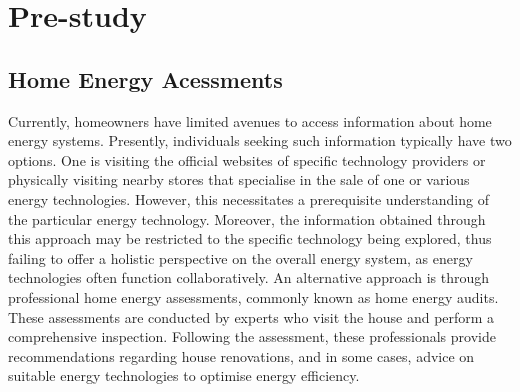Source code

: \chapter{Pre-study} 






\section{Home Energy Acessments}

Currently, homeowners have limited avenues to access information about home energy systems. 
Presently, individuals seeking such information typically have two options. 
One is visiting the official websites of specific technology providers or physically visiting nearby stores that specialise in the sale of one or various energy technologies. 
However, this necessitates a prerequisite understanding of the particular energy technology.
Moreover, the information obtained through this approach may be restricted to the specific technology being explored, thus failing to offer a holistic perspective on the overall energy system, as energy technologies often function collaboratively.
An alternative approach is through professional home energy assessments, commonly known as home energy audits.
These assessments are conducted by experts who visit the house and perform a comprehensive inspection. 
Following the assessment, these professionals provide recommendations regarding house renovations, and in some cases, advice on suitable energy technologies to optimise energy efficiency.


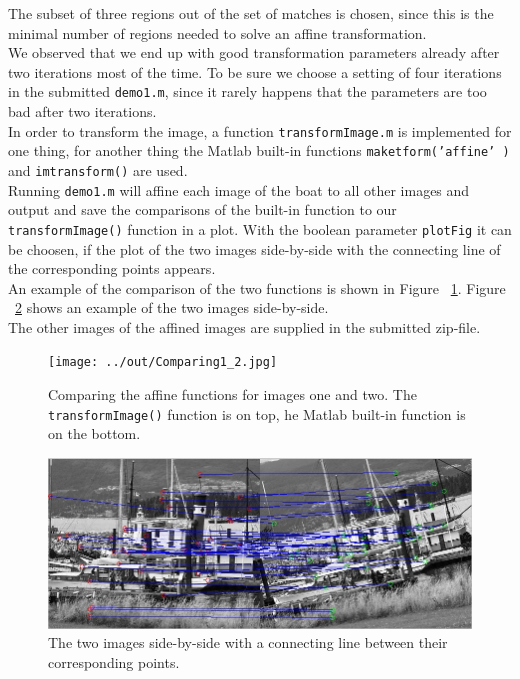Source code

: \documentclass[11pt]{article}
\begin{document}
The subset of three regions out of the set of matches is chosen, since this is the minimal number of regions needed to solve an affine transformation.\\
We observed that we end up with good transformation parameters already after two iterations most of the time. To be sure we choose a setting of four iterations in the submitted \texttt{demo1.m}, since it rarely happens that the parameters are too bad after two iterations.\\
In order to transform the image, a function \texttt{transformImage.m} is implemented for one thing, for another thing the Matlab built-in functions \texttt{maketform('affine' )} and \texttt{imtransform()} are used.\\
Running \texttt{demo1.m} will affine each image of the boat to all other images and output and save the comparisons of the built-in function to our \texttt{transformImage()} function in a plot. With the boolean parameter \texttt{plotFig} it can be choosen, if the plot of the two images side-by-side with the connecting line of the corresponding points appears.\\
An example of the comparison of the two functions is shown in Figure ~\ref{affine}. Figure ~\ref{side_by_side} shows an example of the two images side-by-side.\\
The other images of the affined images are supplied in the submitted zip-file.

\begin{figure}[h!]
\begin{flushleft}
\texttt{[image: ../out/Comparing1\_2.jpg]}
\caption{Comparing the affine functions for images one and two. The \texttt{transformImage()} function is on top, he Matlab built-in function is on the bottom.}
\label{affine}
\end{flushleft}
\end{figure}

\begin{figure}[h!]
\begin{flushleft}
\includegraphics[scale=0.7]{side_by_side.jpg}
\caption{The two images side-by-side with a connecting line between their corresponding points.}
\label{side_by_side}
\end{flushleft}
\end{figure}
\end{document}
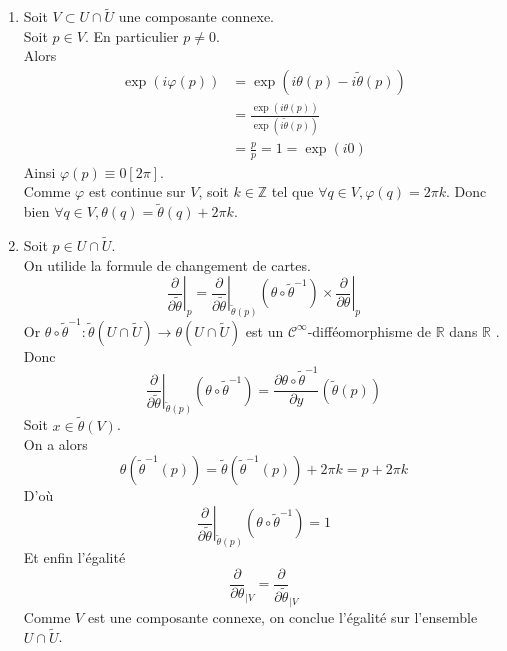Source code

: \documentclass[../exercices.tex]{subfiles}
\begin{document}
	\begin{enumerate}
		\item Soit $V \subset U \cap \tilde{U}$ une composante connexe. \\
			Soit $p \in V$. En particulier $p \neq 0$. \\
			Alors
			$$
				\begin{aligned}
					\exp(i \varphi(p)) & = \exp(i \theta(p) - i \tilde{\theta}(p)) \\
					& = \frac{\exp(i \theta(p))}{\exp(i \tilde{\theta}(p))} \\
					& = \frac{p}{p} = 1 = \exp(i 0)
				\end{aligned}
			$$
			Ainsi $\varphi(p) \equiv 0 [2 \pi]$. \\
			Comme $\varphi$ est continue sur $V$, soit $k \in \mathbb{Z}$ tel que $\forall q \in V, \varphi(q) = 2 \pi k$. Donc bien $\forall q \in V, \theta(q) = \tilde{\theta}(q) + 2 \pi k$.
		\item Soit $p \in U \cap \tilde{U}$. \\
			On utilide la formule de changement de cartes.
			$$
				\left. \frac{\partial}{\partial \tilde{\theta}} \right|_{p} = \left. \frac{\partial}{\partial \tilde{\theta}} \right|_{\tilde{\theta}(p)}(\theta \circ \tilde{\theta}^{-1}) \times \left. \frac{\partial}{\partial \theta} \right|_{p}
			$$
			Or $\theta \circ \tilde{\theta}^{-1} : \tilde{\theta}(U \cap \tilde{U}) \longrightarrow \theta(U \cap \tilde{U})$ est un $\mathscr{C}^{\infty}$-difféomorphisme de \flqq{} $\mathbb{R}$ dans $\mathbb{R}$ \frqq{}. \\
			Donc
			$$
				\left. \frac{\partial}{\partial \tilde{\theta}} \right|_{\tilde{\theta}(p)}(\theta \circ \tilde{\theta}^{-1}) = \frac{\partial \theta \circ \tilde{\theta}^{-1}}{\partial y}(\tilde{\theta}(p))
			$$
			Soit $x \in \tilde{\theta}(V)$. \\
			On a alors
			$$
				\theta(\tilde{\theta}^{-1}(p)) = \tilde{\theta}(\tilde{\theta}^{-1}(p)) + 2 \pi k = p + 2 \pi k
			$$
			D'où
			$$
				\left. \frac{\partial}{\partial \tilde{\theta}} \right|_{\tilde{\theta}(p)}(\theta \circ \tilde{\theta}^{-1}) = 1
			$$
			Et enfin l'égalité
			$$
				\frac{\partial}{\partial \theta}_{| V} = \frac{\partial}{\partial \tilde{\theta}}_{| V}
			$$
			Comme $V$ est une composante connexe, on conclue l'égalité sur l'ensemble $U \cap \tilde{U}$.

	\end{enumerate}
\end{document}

^^^^^^^^^^^^^^^^

* **ASSIGNMENT**
Would you show all lines of the material above that contain the word "submitted"?

* **OUTPUT OF THE TASK**
We observed that we end up with good transformation parameters already after two iterations most of the time. To be sure we choose a setting of four iterations in the submitted \texttt{demo1.m}, since it rarely happens that the parameters are too bad after two iterations.\\
The other images of the affined images are supplied in the submitted zip-file.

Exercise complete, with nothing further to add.